> Task goal
Lines from the entries below that hold "README" form the answer; copy all of them.

> Provided records
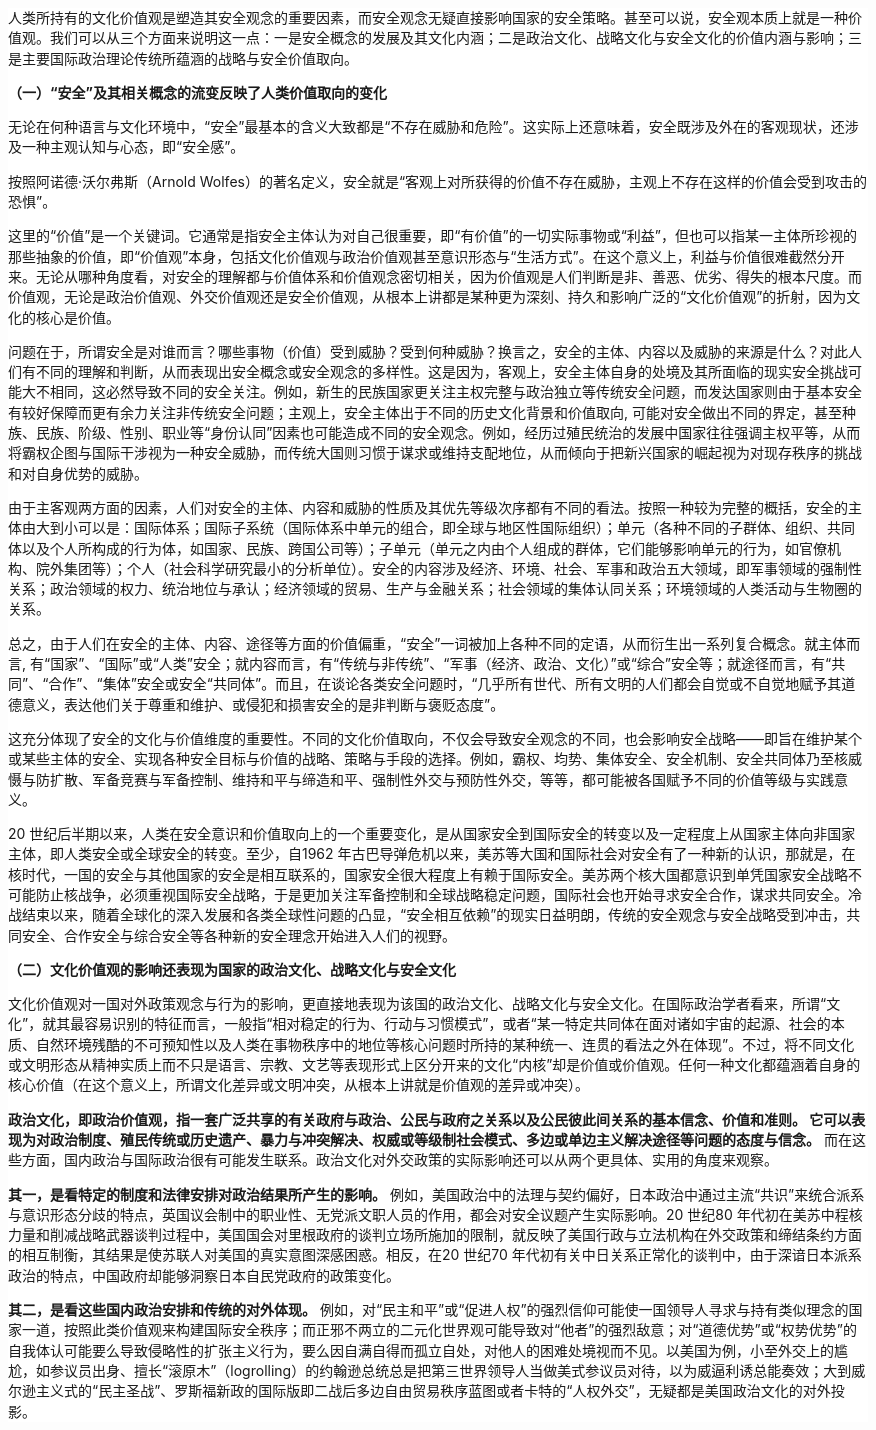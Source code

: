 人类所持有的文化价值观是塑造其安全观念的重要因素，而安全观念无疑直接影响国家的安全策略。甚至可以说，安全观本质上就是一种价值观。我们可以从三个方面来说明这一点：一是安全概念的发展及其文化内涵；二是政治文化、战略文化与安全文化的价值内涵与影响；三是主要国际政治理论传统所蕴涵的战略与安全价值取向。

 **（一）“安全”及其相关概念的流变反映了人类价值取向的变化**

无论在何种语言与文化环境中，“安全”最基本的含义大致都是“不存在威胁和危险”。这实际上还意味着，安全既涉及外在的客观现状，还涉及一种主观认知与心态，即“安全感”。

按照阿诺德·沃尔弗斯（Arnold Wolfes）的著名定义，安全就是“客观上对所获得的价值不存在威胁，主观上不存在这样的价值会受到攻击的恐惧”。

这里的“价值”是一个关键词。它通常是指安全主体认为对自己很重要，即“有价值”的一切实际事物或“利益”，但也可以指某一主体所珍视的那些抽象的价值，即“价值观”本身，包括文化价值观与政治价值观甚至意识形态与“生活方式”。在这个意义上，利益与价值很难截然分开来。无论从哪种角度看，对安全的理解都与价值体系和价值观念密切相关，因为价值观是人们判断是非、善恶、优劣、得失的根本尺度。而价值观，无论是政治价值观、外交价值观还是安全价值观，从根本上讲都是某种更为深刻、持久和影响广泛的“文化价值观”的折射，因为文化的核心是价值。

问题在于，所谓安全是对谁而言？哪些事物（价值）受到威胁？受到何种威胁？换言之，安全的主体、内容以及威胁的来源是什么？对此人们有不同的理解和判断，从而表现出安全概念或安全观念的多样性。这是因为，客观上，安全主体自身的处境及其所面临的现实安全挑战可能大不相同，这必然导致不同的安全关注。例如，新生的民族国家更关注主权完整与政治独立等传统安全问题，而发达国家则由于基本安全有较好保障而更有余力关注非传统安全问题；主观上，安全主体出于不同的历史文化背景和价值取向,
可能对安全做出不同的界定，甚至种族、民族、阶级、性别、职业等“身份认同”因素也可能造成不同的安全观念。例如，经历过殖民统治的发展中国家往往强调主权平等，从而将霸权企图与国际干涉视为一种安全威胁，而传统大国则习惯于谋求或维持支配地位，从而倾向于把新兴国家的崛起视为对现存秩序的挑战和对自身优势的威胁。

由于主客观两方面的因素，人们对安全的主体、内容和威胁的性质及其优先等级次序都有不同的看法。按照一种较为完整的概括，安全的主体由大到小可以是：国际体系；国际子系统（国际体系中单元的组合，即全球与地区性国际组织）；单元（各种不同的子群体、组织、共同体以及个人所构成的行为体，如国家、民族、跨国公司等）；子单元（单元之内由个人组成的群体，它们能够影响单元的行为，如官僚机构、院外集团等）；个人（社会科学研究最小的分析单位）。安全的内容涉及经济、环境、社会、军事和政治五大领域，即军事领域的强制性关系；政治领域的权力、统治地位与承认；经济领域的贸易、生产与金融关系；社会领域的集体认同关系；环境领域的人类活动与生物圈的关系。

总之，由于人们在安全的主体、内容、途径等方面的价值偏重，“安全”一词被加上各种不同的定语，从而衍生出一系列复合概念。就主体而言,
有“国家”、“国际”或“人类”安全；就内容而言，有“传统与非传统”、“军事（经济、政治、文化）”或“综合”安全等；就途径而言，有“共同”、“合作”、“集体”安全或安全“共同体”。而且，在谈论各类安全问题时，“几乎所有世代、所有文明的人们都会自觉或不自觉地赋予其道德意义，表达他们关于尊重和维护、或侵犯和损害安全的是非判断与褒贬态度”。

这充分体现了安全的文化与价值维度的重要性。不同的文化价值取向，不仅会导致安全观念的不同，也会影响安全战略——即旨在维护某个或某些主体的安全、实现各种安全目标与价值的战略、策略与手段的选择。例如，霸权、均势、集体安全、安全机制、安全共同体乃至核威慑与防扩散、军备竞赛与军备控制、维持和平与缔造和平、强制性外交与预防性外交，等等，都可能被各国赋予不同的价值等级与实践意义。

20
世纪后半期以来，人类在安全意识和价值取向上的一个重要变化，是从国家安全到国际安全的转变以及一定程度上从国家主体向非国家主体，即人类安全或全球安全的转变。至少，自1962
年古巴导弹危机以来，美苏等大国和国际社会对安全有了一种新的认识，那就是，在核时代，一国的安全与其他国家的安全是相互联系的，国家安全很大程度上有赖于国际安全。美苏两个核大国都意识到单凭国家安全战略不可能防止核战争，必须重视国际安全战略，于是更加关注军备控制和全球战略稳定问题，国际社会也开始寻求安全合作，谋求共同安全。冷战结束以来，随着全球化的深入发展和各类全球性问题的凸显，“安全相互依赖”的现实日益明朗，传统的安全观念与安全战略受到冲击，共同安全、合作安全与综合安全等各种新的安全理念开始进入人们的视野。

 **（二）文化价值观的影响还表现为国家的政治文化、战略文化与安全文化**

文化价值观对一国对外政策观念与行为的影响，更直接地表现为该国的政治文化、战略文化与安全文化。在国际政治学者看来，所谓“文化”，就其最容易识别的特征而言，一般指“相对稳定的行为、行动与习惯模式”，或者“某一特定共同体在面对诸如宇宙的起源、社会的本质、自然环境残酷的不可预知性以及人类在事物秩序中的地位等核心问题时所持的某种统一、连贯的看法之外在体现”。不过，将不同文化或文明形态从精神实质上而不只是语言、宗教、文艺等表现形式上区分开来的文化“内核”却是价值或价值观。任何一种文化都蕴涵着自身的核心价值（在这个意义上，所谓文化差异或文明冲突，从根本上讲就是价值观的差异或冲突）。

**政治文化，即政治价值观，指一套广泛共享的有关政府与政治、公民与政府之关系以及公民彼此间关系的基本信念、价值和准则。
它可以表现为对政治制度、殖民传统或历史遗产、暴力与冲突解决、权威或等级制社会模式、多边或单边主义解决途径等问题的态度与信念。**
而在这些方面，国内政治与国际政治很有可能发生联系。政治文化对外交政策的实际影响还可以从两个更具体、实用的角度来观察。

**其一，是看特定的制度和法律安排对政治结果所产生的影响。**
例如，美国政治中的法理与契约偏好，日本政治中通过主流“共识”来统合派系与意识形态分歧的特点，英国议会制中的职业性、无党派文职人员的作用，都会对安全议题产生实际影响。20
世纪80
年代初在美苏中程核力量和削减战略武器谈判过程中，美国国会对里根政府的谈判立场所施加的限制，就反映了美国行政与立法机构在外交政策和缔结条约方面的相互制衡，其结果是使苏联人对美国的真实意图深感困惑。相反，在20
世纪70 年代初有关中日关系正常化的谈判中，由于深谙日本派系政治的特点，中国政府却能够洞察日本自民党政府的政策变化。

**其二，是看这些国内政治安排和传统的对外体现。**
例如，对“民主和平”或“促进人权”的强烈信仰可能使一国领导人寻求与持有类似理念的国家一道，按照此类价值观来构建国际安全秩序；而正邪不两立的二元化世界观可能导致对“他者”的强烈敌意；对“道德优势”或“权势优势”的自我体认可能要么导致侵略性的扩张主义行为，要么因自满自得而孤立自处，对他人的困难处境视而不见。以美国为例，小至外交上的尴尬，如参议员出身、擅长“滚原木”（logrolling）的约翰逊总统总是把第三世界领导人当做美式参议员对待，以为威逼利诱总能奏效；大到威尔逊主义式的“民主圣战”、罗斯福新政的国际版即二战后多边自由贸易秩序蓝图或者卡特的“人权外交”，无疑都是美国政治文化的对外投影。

* * *

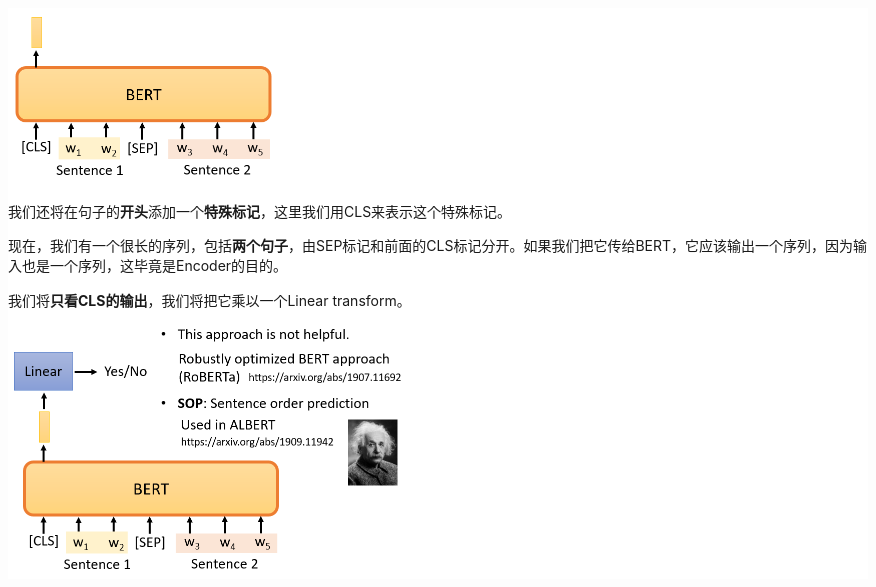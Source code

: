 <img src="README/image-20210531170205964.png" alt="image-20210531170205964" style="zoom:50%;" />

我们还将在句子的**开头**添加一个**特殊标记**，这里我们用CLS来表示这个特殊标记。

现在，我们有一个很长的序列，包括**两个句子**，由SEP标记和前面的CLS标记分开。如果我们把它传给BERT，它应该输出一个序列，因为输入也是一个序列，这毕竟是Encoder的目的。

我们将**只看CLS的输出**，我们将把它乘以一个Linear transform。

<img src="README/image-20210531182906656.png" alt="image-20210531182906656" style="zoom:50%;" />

> Answer to the exercise
: <img src="README/image-20210531170205964.png" alt="image-20210531170205964" style="zoom:50%;" />
<img src="README/image-20210531182906656.png" alt="image-20210531182906656" style="zoom:50%;" />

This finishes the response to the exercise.